(Exercise data)

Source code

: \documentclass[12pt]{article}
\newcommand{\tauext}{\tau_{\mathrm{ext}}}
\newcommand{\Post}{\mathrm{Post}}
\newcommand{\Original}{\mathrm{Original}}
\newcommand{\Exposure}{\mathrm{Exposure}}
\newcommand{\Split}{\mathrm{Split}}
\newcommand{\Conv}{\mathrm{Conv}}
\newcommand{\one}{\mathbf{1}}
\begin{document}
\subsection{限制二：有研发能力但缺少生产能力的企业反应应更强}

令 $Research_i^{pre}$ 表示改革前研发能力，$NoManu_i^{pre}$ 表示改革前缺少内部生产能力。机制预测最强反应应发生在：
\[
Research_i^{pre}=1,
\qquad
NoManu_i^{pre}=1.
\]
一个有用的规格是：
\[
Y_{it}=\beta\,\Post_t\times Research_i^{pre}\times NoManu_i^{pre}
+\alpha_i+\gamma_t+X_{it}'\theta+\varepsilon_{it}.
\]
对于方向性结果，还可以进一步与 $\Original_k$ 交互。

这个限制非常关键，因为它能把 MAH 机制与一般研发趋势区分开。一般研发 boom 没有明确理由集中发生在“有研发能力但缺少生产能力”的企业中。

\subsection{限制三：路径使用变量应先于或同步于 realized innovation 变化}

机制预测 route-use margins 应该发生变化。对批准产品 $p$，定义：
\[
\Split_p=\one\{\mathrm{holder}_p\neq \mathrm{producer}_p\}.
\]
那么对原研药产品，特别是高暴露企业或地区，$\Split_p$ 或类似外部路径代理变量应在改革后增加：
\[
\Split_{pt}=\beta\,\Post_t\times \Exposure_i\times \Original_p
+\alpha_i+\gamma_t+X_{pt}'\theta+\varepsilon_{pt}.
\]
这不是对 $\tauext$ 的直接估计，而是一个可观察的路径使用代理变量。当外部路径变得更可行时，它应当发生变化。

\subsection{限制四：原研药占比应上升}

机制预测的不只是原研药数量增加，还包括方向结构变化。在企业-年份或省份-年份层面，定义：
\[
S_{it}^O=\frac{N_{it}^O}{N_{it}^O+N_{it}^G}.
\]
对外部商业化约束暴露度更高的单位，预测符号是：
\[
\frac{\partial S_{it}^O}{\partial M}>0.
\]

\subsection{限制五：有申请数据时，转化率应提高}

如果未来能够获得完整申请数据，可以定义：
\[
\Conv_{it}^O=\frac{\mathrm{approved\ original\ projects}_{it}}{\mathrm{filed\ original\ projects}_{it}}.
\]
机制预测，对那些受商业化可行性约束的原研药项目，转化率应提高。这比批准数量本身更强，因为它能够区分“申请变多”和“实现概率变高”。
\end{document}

(End Exercise data)

> Problem requirements
Your answer must be the records themselves, output again exactly.

> Exercise result
Source code

: \documentclass[12pt]{article}
\newcommand{\tauext}{\tau_{\mathrm{ext}}}
\newcommand{\Post}{\mathrm{Post}}
\newcommand{\Original}{\mathrm{Original}}
\newcommand{\Exposure}{\mathrm{Exposure}}
\newcommand{\Split}{\mathrm{Split}}
\newcommand{\Conv}{\mathrm{Conv}}
\newcommand{\one}{\mathbf{1}}
\begin{document}
\subsection{限制二：有研发能力但缺少生产能力的企业反应应更强}

令 $Research_i^{pre}$ 表示改革前研发能力，$NoManu_i^{pre}$ 表示改革前缺少内部生产能力。机制预测最强反应应发生在：
\[
Research_i^{pre}=1,
\qquad
NoManu_i^{pre}=1.
\]
一个有用的规格是：
\[
Y_{it}=\beta\,\Post_t\times Research_i^{pre}\times NoManu_i^{pre}
+\alpha_i+\gamma_t+X_{it}'\theta+\varepsilon_{it}.
\]
对于方向性结果，还可以进一步与 $\Original_k$ 交互。

这个限制非常关键，因为它能把 MAH 机制与一般研发趋势区分开。一般研发 boom 没有明确理由集中发生在“有研发能力但缺少生产能力”的企业中。

\subsection{限制三：路径使用变量应先于或同步于 realized innovation 变化}

机制预测 route-use margins 应该发生变化。对批准产品 $p$，定义：
\[
\Split_p=\one\{\mathrm{holder}_p\neq \mathrm{producer}_p\}.
\]
那么对原研药产品，特别是高暴露企业或地区，$\Split_p$ 或类似外部路径代理变量应在改革后增加：
\[
\Split_{pt}=\beta\,\Post_t\times \Exposure_i\times \Original_p
+\alpha_i+\gamma_t+X_{pt}'\theta+\varepsilon_{pt}.
\]
这不是对 $\tauext$ 的直接估计，而是一个可观察的路径使用代理变量。当外部路径变得更可行时，它应当发生变化。

\subsection{限制四：原研药占比应上升}

机制预测的不只是原研药数量增加，还包括方向结构变化。在企业-年份或省份-年份层面，定义：
\[
S_{it}^O=\frac{N_{it}^O}{N_{it}^O+N_{it}^G}.
\]
对外部商业化约束暴露度更高的单位，预测符号是：
\[
\frac{\partial S_{it}^O}{\partial M}>0.
\]

\subsection{限制五：有申请数据时，转化率应提高}

如果未来能够获得完整申请数据，可以定义：
\[
\Conv_{it}^O=\frac{\mathrm{approved\ original\ projects}_{it}}{\mathrm{filed\ original\ projects}_{it}}.
\]
机制预测，对那些受商业化可行性约束的原研药项目，转化率应提高。这比批准数量本身更强，因为它能够区分“申请变多”和“实现概率变高”。
\end{document}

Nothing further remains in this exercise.